Według ustaleń wydawanej w Madrycie gazety już 1 maja koszt reklam u firmy Google będzie większy o 2 proc. Dziennik wskazał, że podwyżka jest bezpośrednią konsekwencją nowego podatku, co potwierdzili ze swej strony przedstawiciele amerykańskiego koncernu.
"El Mundo" odnotowuje też w środę, że zwolennikami obciążenia koncernu Google i podobnych mu firm podatkiem od określonych usług cyfrowych, powszechnie nazywanym "taksą Google" lub "podatkiem cyfrowym", były - oprócz socjalistów - lewicowe oraz skrajnie lewicowe ugrupowania w hiszpańskim parlamencie.

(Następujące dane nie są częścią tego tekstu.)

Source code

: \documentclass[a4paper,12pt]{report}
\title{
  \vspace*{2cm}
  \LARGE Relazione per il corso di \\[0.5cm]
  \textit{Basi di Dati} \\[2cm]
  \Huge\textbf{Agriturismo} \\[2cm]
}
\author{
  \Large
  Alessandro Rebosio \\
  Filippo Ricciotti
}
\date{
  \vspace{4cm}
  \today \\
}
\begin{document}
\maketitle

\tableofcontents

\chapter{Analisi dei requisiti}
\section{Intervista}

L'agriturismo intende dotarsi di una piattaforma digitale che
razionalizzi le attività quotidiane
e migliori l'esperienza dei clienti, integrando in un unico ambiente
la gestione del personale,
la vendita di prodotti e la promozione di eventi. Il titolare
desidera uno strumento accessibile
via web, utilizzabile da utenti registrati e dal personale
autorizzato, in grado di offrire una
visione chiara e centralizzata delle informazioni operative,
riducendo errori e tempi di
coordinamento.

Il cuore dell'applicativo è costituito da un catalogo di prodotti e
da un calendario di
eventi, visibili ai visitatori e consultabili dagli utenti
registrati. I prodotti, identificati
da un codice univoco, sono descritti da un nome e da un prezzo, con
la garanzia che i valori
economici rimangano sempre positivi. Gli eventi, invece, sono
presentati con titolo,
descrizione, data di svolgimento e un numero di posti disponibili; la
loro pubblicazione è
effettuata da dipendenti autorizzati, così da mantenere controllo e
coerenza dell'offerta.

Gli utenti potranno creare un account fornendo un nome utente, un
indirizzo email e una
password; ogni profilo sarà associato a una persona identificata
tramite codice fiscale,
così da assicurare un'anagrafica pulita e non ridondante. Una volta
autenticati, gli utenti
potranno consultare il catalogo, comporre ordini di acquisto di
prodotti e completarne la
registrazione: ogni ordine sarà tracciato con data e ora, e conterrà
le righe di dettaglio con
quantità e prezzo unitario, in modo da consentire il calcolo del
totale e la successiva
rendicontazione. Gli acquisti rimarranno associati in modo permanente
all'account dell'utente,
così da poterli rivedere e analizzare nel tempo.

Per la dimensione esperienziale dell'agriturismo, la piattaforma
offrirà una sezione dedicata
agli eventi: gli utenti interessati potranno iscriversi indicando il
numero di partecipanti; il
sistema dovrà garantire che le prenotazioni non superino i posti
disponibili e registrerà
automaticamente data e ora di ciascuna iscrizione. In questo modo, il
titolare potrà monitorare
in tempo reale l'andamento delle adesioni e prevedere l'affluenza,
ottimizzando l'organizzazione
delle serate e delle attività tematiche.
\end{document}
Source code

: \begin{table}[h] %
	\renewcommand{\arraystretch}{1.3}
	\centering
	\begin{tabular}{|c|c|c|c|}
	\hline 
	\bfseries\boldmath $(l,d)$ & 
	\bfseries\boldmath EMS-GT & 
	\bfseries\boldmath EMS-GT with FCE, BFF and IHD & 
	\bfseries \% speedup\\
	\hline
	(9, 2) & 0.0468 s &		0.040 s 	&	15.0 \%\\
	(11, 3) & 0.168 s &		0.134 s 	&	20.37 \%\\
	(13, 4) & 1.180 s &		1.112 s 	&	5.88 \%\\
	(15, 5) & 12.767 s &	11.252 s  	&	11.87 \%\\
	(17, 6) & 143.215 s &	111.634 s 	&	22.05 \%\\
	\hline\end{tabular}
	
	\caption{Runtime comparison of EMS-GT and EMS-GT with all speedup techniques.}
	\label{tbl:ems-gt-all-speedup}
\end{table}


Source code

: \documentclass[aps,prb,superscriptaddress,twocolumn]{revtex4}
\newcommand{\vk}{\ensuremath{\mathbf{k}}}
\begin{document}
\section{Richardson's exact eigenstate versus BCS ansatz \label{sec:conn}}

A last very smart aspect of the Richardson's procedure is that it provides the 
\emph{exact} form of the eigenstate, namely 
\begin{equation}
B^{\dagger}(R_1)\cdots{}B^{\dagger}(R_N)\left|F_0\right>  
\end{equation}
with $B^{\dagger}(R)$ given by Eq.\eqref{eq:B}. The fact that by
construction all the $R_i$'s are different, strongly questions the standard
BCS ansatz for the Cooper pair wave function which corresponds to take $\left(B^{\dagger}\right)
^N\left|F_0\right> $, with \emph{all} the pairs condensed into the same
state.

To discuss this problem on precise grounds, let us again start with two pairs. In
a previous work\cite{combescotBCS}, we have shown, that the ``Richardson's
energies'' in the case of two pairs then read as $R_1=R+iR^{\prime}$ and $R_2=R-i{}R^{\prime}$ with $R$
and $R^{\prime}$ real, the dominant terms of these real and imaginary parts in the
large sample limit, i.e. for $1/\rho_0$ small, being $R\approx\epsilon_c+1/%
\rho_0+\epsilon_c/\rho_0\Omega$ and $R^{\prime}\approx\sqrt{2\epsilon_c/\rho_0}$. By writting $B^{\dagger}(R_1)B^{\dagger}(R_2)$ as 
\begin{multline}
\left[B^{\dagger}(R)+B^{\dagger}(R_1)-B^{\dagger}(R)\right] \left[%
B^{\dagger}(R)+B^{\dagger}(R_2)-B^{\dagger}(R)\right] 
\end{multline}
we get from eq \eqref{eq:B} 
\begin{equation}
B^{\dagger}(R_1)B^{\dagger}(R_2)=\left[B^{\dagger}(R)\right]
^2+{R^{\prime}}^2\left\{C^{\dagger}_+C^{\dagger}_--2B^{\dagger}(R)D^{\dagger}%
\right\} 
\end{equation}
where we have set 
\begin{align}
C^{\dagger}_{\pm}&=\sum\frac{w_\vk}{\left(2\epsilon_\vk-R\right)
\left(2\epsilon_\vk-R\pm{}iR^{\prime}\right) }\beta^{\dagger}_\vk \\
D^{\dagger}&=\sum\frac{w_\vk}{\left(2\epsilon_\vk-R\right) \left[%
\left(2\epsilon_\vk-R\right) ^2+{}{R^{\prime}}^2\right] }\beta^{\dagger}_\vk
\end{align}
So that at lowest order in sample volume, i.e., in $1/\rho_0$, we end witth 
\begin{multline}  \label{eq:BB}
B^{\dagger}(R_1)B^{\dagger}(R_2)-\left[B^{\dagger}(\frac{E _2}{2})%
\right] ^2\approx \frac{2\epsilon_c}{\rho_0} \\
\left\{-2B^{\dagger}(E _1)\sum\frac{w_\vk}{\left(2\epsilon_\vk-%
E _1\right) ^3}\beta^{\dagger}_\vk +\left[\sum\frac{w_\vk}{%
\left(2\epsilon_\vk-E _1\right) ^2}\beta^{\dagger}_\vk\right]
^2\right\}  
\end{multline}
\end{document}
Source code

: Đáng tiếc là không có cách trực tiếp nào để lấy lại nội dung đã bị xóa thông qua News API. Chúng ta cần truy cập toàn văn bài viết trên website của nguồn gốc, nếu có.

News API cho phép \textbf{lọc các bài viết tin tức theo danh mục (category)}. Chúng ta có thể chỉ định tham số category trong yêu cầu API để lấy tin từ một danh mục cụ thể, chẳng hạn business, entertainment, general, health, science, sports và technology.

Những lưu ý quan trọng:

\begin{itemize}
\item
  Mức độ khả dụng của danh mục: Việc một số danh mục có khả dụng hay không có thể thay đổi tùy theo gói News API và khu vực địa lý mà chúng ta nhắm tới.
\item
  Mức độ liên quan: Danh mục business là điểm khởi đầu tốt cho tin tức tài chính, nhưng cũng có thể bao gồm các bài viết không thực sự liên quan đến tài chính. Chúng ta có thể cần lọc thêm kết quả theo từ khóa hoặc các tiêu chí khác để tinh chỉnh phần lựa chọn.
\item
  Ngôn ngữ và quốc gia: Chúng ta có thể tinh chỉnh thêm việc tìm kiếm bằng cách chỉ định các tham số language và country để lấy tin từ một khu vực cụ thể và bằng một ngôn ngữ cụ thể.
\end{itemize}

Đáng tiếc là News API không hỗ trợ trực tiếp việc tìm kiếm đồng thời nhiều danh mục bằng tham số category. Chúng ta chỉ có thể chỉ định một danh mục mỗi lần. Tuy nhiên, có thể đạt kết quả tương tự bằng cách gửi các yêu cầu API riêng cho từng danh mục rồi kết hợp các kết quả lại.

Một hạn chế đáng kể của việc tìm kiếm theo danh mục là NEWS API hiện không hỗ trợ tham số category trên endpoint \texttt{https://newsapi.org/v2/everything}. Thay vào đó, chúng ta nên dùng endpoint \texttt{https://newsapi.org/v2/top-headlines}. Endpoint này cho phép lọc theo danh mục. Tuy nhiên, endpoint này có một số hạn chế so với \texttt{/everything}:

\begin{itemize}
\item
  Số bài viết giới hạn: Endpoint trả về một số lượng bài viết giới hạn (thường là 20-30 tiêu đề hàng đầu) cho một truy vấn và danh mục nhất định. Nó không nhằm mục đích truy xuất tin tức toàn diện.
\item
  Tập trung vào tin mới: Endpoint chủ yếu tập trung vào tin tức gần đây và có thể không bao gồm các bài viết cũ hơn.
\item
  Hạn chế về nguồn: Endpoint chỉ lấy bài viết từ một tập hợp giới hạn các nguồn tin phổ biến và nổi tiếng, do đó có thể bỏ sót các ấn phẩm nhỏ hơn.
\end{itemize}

W trakcie debaty parlamentarnej część posłów ugrupowań opozycji: centroprawicowej Partii Ludowej (PP), konserwatywnego Vox i liberalnej Partii Obywatele (Cs), wskazywała, że duże spółki zajmujące się działalnością reklamową płacą już w Hiszpanii podatki VAT oraz CIT. Deputowani z tych ugrupowań przestrzegali przed widmem podniesienia wartości reklam przez gigantów internetowych, takich jak Google.
Taksa Google zaczęła obowiązywać w Hiszpanii od 1 stycznia 2021 r. Podatek ten stanowi 3 proc. od wartości wpływów osiąganych w ciągu roku z reklam, doradztwa online lub podmiotów sprzedających bazy danych.
Nowym podatkiem objęte są firmy, które w Hiszpanii generują roczny obrót na poziomie 3 mln euro lub - gdy, ich wpływy na świecie sięgają 750 mln euro.
Centrolewicowy rząd Pedra Sancheza, z którego inicjatywy w październiku 2020 r. zatwierdzono nowy podatek, szacuje, że w ciągu roku państwo zyska dzięki niemu ponad 1 mld euro.